Background: The discrepancy between the urgent need for improved therapeutic compounds and the lack of significant development of novel drugs illustrates the importance of pursuing new strategies aimed at identifying druggable targets related to psychiatric disease. Recent advances in large-scale genetic studies suggest that human genetic discoveries have the potential of translating into novel treatment targets for psychiatric conditions.

Aim: To implement a drug repurposing strategy and perform a proof-of-concept clinical trial on the influence of a potassium channel blocker (fampridine) on working memory performance, an intermediate trait of psychiatric disorders.

Methods: Guided by recent genetic findings in schizophrenia, we focus on those loci that point to genes targeted by currently approved drugs. As starting point serves the large schizophrenia genome-wide association study that provided genes robustly linked to the risk for the disorder. As intermediate filtering layer serves working memory performance, which is a well-established intermediate phenotype for schizophrenia. Finally, one repurposing candidate, fampridine, is selected and tested for its putative influence on working memory performance in the framework of a randomized placebo-controlled trial in healthy subjects.

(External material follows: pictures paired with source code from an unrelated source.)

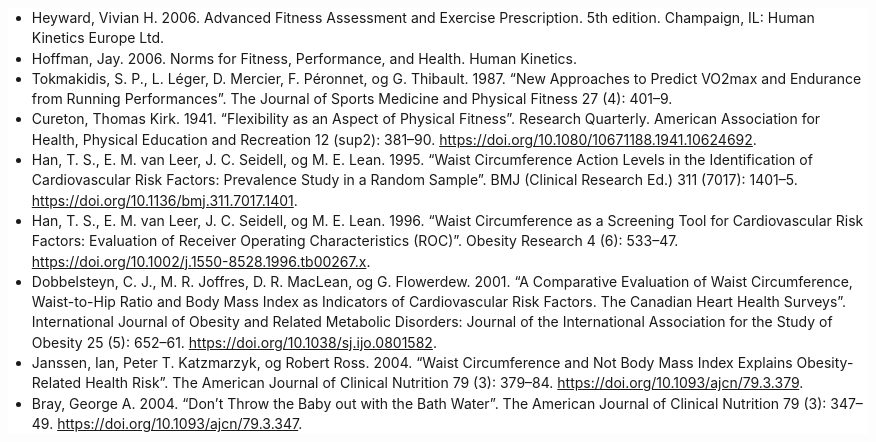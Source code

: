 - Heyward, Vivian H. 2006. Advanced Fitness Assessment and Exercise Prescription. 5th edition. Champaign, IL: Human Kinetics Europe Ltd.
- Hoffman, Jay. 2006. Norms for Fitness, Performance, and Health. Human Kinetics.
- Tokmakidis, S. P., L. Léger, D. Mercier, F. Péronnet, og G. Thibault. 1987. “New Approaches to Predict VO2max and Endurance from Running Performances”. The Journal of Sports Medicine and Physical Fitness 27 (4): 401–9.
- Cureton, Thomas Kirk. 1941. “Flexibility as an Aspect of Physical Fitness”. Research Quarterly. American Association for Health, Physical Education and Recreation 12 (sup2): 381–90. <https://doi.org/10.1080/10671188.1941.10624692>.
- Han, T. S., E. M. van Leer, J. C. Seidell, og M. E. Lean. 1995. “Waist Circumference Action Levels in the Identification of Cardiovascular Risk Factors: Prevalence Study in a Random Sample”. BMJ (Clinical Research Ed.) 311 (7017): 1401–5. <https://doi.org/10.1136/bmj.311.7017.1401>.
- Han, T. S., E. M. van Leer, J. C. Seidell, og M. E. Lean. 1996. “Waist Circumference as a Screening Tool for Cardiovascular Risk Factors: Evaluation of Receiver Operating Characteristics (ROC)”. Obesity Research 4 (6): 533–47. <https://doi.org/10.1002/j.1550-8528.1996.tb00267.x>.
- Dobbelsteyn, C. J., M. R. Joffres, D. R. MacLean, og G. Flowerdew. 2001. “A Comparative Evaluation of Waist Circumference, Waist-to-Hip Ratio and Body Mass Index as Indicators of Cardiovascular Risk Factors. The Canadian Heart Health Surveys”. International Journal of Obesity and Related Metabolic Disorders: Journal of the International Association for the Study of Obesity 25 (5): 652–61. <https://doi.org/10.1038/sj.ijo.0801582>.
- Janssen, Ian, Peter T. Katzmarzyk, og Robert Ross. 2004. “Waist Circumference and Not Body Mass Index Explains Obesity-Related Health Risk”. The American Journal of Clinical Nutrition 79 (3): 379–84. <https://doi.org/10.1093/ajcn/79.3.379>.
- Bray, George A. 2004. “Don’t Throw the Baby out with the Bath Water”. The American Journal of Clinical Nutrition 79 (3): 347–49. <https://doi.org/10.1093/ajcn/79.3.347>.
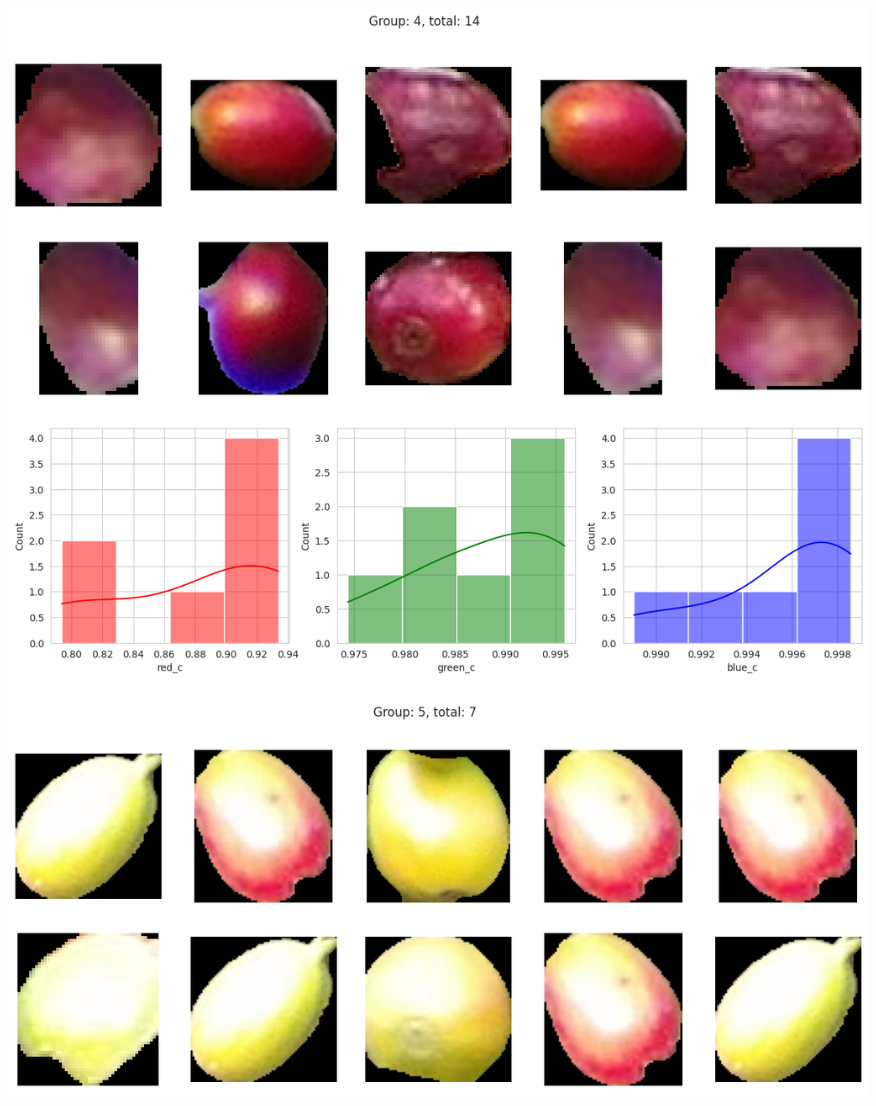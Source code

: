 ![png](/posts/kona_coffee_ibm_unsupervised_files/kona_coffee_ibm_unsupervised_14_12.png)
    



    
![png](/posts/kona_coffee_ibm_unsupervised_files/kona_coffee_ibm_unsupervised_14_13.png)
    



    
![png](/posts/kona_coffee_ibm_unsupervised_files/kona_coffee_ibm_unsupervised_14_14.png)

Expected value: We anticipate that the exponentially increased genetic knowledge of psychiatric disorders together with the use of biologically-informed phenotypes and appropriate data-mining methodology will be a starting point for the identification of novel drug targets and treatments, i.e. the very goal of the present proposal. Should the current randomized control trial turn out positive, it might open new avenues for the treatment of cognitive symptoms in psychiatric disorders with known and hopefully also new and specific potassium channel blockers.